A high school teacher in his hovel far from home spends every spare minute writing—and then burying the manuscripts in jars. Who could have guessed that he was changing history? A Soviet-era joke set in the future has a teacher asking who Soviet president Leonid Brezhnev was and a schoolgirl replying, "Wasn't he some insignificant politician in the age of Solzhenitsyn?"
As a boy, Alexandr Solzhenitsyn planned to find fame through commemorating the glories of the Bolshevik Revolution. But as an artillery captain, he privately criticized Stalin and got packed off to eight years in the prison camps. There, the loyal Leninist encountered luminous religious believers and moved from the Marx of his schoolteachers to the Jesus of his Russian Orthodox forefathers: "God of the Universe!" he wrote, "I believe again! Though I renounced You, You were with me!"
After prison, Solzhenitsyn poured out once-unimaginable tales of the brutality of Soviet prison life. With One Day in the Life of Ivan Denisovich, the unknown author became lionized worldwide as a truth-telling freedom-fighter. A publishing event that Premier Nikita Khrushchev authorized as part of his de-Stalinization campaign looks, in retrospect, like the first crack in the Berlin Wall.
The Gulag Archipelago, a history of the Soviet concentration camps, prompted the Kremlin to ship the author westward in 1974.
At home, Solzhenitsyn had scolded the Soviet leaders for their attempted "eradication of Christian religion and morality" and for substituting an ideology with atheism as its "chief inspirational and emotional hub." But once in the West, he scolded Western elites for discarding "the moral heritage of Christian centuries with their great reserves of mercy and sacrifice" and for substituting "the proclaimed and practiced autonomy of man from any higher force above him."
Thus many Western intellectuals also turned against him (one headline bellowed, "Shut Up, Solzhenitsyn"). Despite his moderate political inclinations, critics pinned false labels on him: reactionary, chauvinist, monarchist, theocrat, even anti-Semite.

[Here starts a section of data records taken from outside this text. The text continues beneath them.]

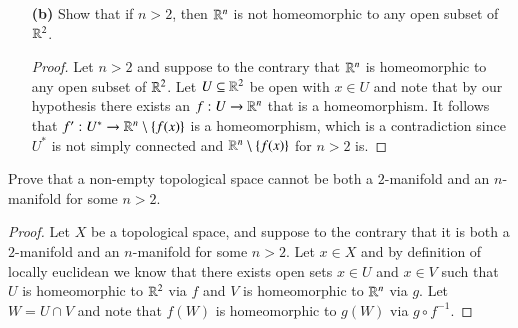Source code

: \documentclass{homework651}
\newcommand{\bbB}{\mathbb{B}}
\begin{document}
\begin{problems}
\begin{enumerate}
\begin{proof}
        Since $U \subseteq \RR^2$ we can define $V = \overline{\bbB_r(x)} \subseteq U$ and $V^* = V \setminus \{x\}$ and consider $p \in V^*$. Note that $\iota_{V^*}: V^* \to U^*$, the embedding of $V^*$ into $U^*$ is continuous, and therefore induces a homomorphism $\iota_V^*: \pi_1(V^*, p) \to \pi_1(U^*, p)$. 

        Now note that via Lemma 1, up to a translation of the origin, $V$ is a retraction of $\RR^2 \setminus \{x\}$ and therefore we can construct a continuous function $r':\RR^2 \setminus \{x\} \to V^*$ such that $\iota_{V^*} \circ r' = Id_V$. Note that since $U^* \subseteq \RR^*$ and $V^* \subseteq U^*$ we can construct a retraction from $r : U^* \to V^*$ by $r = r'\circ \iota_{U^*}$.
        This function is continuous, and therefore induces a homomorphism $r^*:  \pi_1(U^*, p)\to \pi_1(V^*, p)$.
        
        Let $[j] \in \pi_1(V^*, p)$ and note that composing these homomorphisms, we get the identity map on $\pi_1(V^*, p)$,
        \begin{equation*}
            r^* \circ \iota_V^* ([j]) = r^*([\iota_{V^*}(j)]) = r^*([j]) = [r(j)] = [r'(\iota_{U^*}(j))] = [j]
        \end{equation*}
        However since $U^*$ is simply connected we know that $\pi_1(U^*, p)$ is trivial. Since $ r^* \circ \iota_V^*$ is the identity map on $\pi_1(V^*, p)$ it follows that $\pi_1(V^*, p)$ must have been trivial as well, which is a contradiction since $\pi_1(U^*, p)$ is isomorphic to $\pi_1(S^1, x)$. 
    \end{proof}




    \item[\textbf{(b)}] Show that if $n > 2$, then $\mathbb R^n$ is not homeomorphic to any open subset of $\mathbb R^2$.
    \begin{proof} Let $n > 2$ and suppose to the contrary that $\mathbb R^n$ is homeomorphic to any open subset of $\mathbb R^2$. Let $U \subseteq \RR^2$ be open with $x \in U$ and note that by our hypothesis there exists an $f: U \to \mathbb R^n$ that is a homeomorphism. It follows that $f': U^* \to \mathbb R^n \setminus \{f(x)\}$ is a homeomorphism, which is a contradiction since $U^*$ is not simply connected and $\mathbb R^n \setminus \{f(x)\}$ for $n > 2$ is. 
    \end{proof}
\end{enumerate}



\problem Prove that a non-empty topological space cannot be both a $2$-manifold and an $n$-manifold for some $n> 2$. 
\begin{proof} Let $X$ be a topological space, and suppose to the contrary that it is both a $2$-manifold and an $n$-manifold for some $n> 2$. Let $x \in X$ and by definition of locally euclidean we know that there exists open sets $x \in U$ and $x \in V$ such that $U$ is homeomorphic to $\mathbb R^2$ via $f$ and 
    $V$ is homeomorphic to $\mathbb R^n$ via $g$. Let $W = U \cap V$ and note that $f(W)$ is homeomorphic to 
    $g(W)$ via $g \circ f^{-1}$.



\end{proof}
\end{problems}
\end{document}
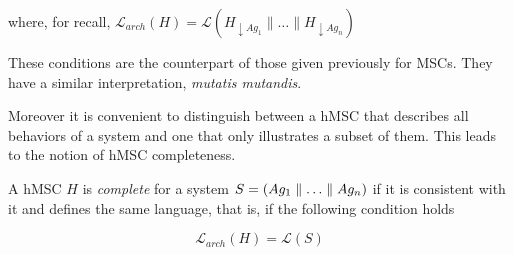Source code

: \noindent where, for recall, $\mathcal{L}_{arch}(H) = \mathcal{L}(H_{\downarrow Ag_1} \parallel \ldots \parallel H_{\downarrow Ag_n})$

These conditions are the counterpart of those given previously for MSCs. They have a similar interpretation, \emph{mutatis mutandis}. 

Moreover it is convenient to distinguish between a hMSC that describes all behaviors of a system and one that only illustrates a subset of them. This leads to the notion of hMSC completeness. 

A hMSC $H$ is \emph{complete} for a system $S = (Ag_1 \parallel \ldots \parallel Ag_n)$ if it is consistent with it and defines the same language, that is, if the following condition holds

\begin{equation}
\mathcal{L}_{arch}(H) = \mathcal{L}(S)
\end{equation}

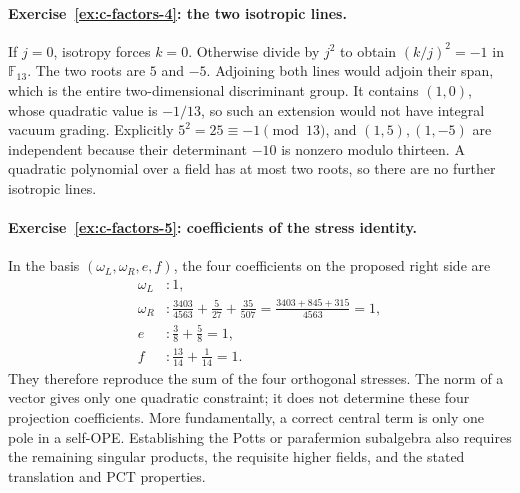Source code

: \paragraph{Exercise~\ref{ex:c-factors-4}: the two isotropic lines.}
\label{sol:ex:c-factors-4}
If $j=0$, isotropy forces $k=0$. Otherwise divide by $j^2$ to
obtain $(k/j)^2=-1$ in $\mathbb F_{13}$. The two roots are
$5$ and $-5$. Adjoining both lines would adjoin their span, which
is the entire two-dimensional discriminant group. It contains
$(1,0)$, whose quadratic value is $-1/13$, so such an extension
would not have integral vacuum grading.
Explicitly $5^2=25\equiv-1\pmod{13}$, and
$(1,5),(1,-5)$ are independent because their determinant
$-10$ is nonzero modulo thirteen. A quadratic polynomial over a
field has at most two roots, so there are no further isotropic lines.



\paragraph{Exercise~\ref{ex:c-factors-5}: coefficients of the stress identity.}
\label{sol:ex:c-factors-5}
In the basis $(\omega_L,\omega_R,e,f)$, the four coefficients on
the proposed right side are
\begin{align*}
 \omega_L &: 1,\\
 \omega_R &: \frac{3403}{4563}+\frac5{27}+\frac{35}{507}
             =\frac{3403+845+315}{4563}=1,\\
 e &: \frac38+\frac58=1,\\
 f &: \frac{13}{14}+\frac1{14}=1.
\end{align*}
They therefore reproduce the sum of the four orthogonal stresses.
The norm of a vector gives only one quadratic constraint; it
does not determine these four projection coefficients. More
fundamentally, a correct central term is only one pole in a
self-OPE. Establishing the Potts or parafermion subalgebra also
requires the remaining singular products, the requisite higher
fields, and the stated translation and PCT properties.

"Gradually it was disclosed to me that the line dividing good and evil passes not through states, nor between classes, nor between political parties either—
but right through every human heart." —Alexandr Solzhenitsyn
Solzhenitsyn replied, "They lie about me as if I were already dead," and complained, "Nobody ever gives any quotes."
Moving to Vermont and listening only to "the sad music of Russia," Solzhenitsyn fulfilled his boyhood plan with The Red Wheel, but now the Bolshevik Revolution was not celebrated but lamented. And "the main cause of the ruinous Revolution that swallowed up some sixty million of our people" was—as he had heard his elders starkly say—that "men have forgotten God." That forgetting is also "the principal trait of the entire twentieth century."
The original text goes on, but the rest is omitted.